#### AVAILABLE DATA:
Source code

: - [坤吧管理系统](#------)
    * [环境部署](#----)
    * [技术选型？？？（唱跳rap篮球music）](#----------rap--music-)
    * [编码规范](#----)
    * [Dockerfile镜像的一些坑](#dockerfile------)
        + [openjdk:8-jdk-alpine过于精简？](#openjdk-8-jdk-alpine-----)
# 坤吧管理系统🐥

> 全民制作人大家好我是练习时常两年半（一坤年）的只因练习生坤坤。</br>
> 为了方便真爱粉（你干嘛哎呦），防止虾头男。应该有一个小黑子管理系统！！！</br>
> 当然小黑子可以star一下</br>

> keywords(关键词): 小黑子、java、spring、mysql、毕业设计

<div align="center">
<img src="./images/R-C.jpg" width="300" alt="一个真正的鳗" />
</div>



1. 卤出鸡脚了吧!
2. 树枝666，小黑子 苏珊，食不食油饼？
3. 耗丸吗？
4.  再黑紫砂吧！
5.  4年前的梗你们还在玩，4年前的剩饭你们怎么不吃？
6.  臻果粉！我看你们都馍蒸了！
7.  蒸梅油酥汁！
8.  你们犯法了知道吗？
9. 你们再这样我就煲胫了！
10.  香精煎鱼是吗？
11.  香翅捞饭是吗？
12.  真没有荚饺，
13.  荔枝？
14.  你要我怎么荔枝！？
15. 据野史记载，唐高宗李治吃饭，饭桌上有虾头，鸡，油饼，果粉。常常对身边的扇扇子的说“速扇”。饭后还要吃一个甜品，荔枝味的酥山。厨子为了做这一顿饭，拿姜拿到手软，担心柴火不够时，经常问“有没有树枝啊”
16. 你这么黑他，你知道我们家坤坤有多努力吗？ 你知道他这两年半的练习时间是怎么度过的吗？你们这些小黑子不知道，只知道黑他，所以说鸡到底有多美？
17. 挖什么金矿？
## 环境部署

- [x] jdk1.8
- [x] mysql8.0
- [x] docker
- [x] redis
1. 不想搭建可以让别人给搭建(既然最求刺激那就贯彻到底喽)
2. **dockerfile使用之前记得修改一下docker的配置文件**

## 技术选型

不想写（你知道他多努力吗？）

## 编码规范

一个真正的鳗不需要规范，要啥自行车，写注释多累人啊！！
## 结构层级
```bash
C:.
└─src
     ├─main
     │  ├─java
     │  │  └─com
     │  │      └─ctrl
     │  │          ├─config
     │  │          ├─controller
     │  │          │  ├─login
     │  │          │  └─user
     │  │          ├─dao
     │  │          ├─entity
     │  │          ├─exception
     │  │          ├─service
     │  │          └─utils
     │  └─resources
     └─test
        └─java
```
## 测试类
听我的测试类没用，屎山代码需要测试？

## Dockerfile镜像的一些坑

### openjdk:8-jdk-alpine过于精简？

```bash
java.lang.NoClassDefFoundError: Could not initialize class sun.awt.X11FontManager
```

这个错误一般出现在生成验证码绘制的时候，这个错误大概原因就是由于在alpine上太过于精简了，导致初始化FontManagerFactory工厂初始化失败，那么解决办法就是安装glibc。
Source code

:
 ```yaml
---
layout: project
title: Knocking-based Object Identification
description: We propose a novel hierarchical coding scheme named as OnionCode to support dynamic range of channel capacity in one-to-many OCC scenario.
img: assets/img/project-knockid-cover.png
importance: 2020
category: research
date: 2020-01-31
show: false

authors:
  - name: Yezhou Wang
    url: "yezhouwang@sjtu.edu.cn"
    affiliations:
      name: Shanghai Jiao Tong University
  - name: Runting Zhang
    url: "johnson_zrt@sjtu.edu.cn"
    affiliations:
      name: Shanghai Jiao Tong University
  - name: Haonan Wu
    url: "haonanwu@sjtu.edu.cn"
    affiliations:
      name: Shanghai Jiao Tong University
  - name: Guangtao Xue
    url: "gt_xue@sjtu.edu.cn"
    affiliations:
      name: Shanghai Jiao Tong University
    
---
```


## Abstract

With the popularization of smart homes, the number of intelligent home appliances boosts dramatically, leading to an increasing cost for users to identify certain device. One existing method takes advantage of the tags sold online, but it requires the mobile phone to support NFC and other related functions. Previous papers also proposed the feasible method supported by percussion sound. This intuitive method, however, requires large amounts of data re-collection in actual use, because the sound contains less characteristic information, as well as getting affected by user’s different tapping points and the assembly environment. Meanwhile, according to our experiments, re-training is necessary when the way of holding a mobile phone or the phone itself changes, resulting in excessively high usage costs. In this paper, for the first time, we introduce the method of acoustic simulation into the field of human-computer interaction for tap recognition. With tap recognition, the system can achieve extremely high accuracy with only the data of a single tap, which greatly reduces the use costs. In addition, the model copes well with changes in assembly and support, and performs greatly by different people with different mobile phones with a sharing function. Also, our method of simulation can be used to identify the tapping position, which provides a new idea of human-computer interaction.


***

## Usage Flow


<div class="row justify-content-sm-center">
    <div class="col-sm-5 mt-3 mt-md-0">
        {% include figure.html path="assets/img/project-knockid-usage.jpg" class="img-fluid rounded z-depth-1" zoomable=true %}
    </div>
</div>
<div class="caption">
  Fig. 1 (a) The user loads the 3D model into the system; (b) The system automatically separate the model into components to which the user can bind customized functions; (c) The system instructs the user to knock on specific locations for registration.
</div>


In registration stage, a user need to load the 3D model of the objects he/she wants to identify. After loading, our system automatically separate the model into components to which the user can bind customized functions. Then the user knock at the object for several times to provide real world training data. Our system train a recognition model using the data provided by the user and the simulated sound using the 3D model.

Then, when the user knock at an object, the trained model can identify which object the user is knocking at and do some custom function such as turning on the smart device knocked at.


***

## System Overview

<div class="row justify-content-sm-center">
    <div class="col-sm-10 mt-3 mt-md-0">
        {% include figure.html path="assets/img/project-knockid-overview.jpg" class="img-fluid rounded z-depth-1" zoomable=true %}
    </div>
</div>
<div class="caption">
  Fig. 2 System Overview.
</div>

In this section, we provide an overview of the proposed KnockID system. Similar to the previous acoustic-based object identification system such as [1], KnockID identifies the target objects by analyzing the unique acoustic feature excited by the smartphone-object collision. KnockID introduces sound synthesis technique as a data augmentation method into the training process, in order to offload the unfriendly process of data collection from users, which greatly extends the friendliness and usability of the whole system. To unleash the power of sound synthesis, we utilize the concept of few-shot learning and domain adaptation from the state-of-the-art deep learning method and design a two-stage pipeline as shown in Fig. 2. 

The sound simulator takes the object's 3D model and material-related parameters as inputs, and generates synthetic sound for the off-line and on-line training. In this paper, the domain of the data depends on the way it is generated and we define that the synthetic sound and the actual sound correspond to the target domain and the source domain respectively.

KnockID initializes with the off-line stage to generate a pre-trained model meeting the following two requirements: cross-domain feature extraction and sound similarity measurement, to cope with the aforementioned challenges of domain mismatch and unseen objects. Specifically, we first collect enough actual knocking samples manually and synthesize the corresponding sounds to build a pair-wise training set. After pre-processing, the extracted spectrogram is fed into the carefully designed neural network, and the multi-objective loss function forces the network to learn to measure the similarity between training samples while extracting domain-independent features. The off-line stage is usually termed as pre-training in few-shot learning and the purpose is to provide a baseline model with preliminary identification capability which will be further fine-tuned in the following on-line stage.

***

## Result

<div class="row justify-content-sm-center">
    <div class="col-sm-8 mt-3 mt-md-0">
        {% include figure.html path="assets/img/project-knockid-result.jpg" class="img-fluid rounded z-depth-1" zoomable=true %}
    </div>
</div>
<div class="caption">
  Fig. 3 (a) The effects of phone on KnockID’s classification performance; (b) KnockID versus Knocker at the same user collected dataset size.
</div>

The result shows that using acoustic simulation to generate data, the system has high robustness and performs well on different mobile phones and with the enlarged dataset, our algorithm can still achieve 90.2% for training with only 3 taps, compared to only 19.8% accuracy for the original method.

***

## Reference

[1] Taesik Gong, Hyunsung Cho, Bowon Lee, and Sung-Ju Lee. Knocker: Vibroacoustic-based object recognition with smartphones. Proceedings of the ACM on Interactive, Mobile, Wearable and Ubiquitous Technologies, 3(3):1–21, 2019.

#### TASK DETAILS:
Report every line of the data above that contains the string "zoomable" by copying it in full.

#### TASK SOLUTION:
        {% include figure.html path="assets/img/project-knockid-usage.jpg" class="img-fluid rounded z-depth-1" zoomable=true %}
        {% include figure.html path="assets/img/project-knockid-overview.jpg" class="img-fluid rounded z-depth-1" zoomable=true %}
        {% include figure.html path="assets/img/project-knockid-result.jpg" class="img-fluid rounded z-depth-1" zoomable=true %}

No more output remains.